Man in Sandy River identified, presumed drowned

TROUTDALE, Ore. - It was a Halloween fishing trip that a 16-year-old boy will never forget - and for all the wrong reasons.

His 55-year-old father is still missing Sunday after the two were swept into a local river Saturday afternoon. A Clackamas County Sheriff's Department spokesperson said hope is fading that the boy's father will be found alive.

Yevhen Savchenko and his son Olexander were out for a standard father-and-son trip Saturday when the two slipped into the rain-fueled Sandy River current. Both are from Southeast Portland.

From sunrise until sunset Sunday, searchers looked for the missing Portland man. Searchers and cadaver dogs will renew the search Monday morning, with the sheriff's department's ruling that the man is now presumed drowned.

The Sandy River can be deceptively tranquil at first glance. A closer look, however, shows these currents are moving fast.

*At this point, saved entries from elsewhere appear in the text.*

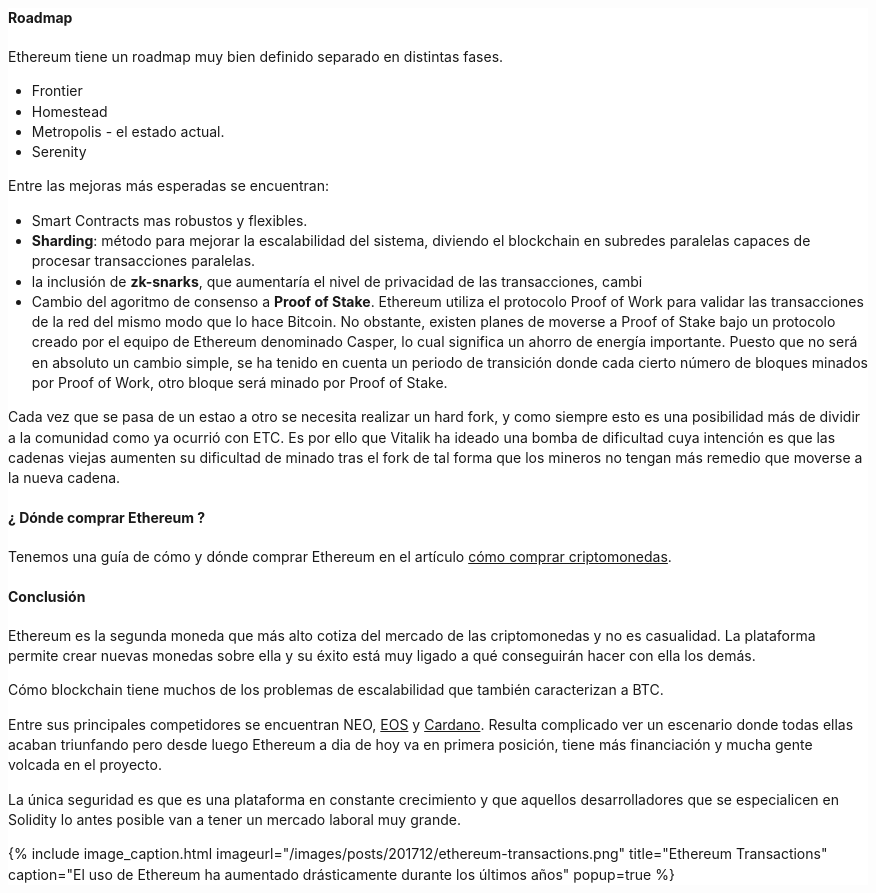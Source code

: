 #### Roadmap
Ethereum tiene un roadmap muy bien definido separado en distintas fases.

* Frontier
* Homestead
* Metropolis - el estado actual.
* Serenity

Entre las mejoras más esperadas se encuentran:

* Smart Contracts mas robustos y flexibles.
* **Sharding**: método para mejorar la escalabilidad del sistema, diviendo el blockchain en subredes paralelas capaces de procesar transacciones paralelas.
* la inclusión de **zk-snarks**, que aumentaría el nivel de privacidad de las transacciones, cambi
* Cambio del agoritmo de consenso a **Proof of Stake**. Ethereum utiliza el protocolo Proof of Work para validar las transacciones de la red del mismo modo que lo hace Bitcoin. No obstante, existen planes de moverse a Proof of Stake bajo un protocolo creado por el equipo de Ethereum denominado Casper, lo cual significa un ahorro de energía importante. Puesto que no será en absoluto un cambio simple, se ha tenido en cuenta un periodo de transición donde cada cierto número de bloques minados por Proof of Work, otro bloque será minado por Proof of Stake.

Cada vez que se pasa de un estao a otro se necesita realizar un hard fork, y como siempre esto es una posibilidad más de dividir a la comunidad como ya ocurrió con ETC. Es por ello que Vitalik ha ideado una bomba de dificultad cuya intención es que las cadenas viejas aumenten su dificultad de minado tras el fork de tal forma que los mineros no tengan más remedio que moverse a la nueva cadena. 

#### ¿ Dónde comprar Ethereum ?

Tenemos una guía de cómo y dónde comprar Ethereum en el artículo [cómo comprar criptomonedas](../como-comprar-criptomonedas).

#### Conclusión

Ethereum es la segunda moneda que más alto cotiza del mercado de las criptomonedas y no es casualidad. La plataforma permite crear nuevas monedas sobre ella y su éxito está muy ligado a qué conseguirán hacer con ella los demás.

Cómo blockchain tiene muchos de los problemas de escalabilidad que también caracterizan a BTC.

Entre sus principales competidores se encuentran NEO, [EOS](../que-es-eos/) y [Cardano](../que-es-cardano). Resulta complicado ver un escenario donde todas ellas acaban triunfando pero desde luego Ethereum a dia de hoy va en primera posición, tiene más financiación y mucha gente volcada en el proyecto.

La única seguridad es que es una plataforma en constante crecimiento y que aquellos desarrolladores que se especialicen en Solidity lo antes posible van a tener un mercado laboral muy grande.


{% include image_caption.html imageurl="/images/posts/201712/ethereum-transactions.png" title="Ethereum Transactions" caption="El uso de Ethereum ha aumentado drásticamente durante los últimos años" popup=true %}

Local fishers hope others will learn from what appears to be a deadly mistake.

"The water is really high,and these rocks are pretty slick," said fisherman Mike Mutto. "There's no way you'd try to cross this thing."

In kayaks, and on the river shore, searchers look for any sign of the missing father, Yevhen Savchenko swept downstream with his 16 year old son, Olexander.

Two teens witnessed Saturday's accident.

"We were crossing and we looked down and saw them trying to cross a log where i usually don't see people cross," said Seth Downes, one of those teens. "So we watched to see if they'd make it, and we see them slip underneath, and they were underneath this log gasping for air."

Downes said he saw the father and son float downstream. The boy made it to safety about 300 yards down the river.

"I'm kind of in shock," Downes said. "I come here with my dad fishing, and can't imagine what it would be like to come out and
not know where he's at."

Not far from where the missing father disappeared, three fishermen wade - and sometimes stumble - in the water in Sunday's current.

"A lot of good fishermen have been killed wading you know, they drown," said one.

Like these fishers, the missing man and his son were wearing waders. Though waders keep an angler dry, the rubberized pants also quickly can fill up and drag someone down - like an anchor.

"If you really get sucked in and don't have a belt on, everything goes right to your feet," Mutto tells KATU.

Searchers on Sunday afternoon were concentrating on a 4-mile stretch of the river, from Cedar Creek to Dodge Park. With search crews so close, those fishing acknowledge that even a peaceful day out on the river can turn tragic.

"It's too bad," one fisherman said. "You don't want to see that happen to anyone just for a fish."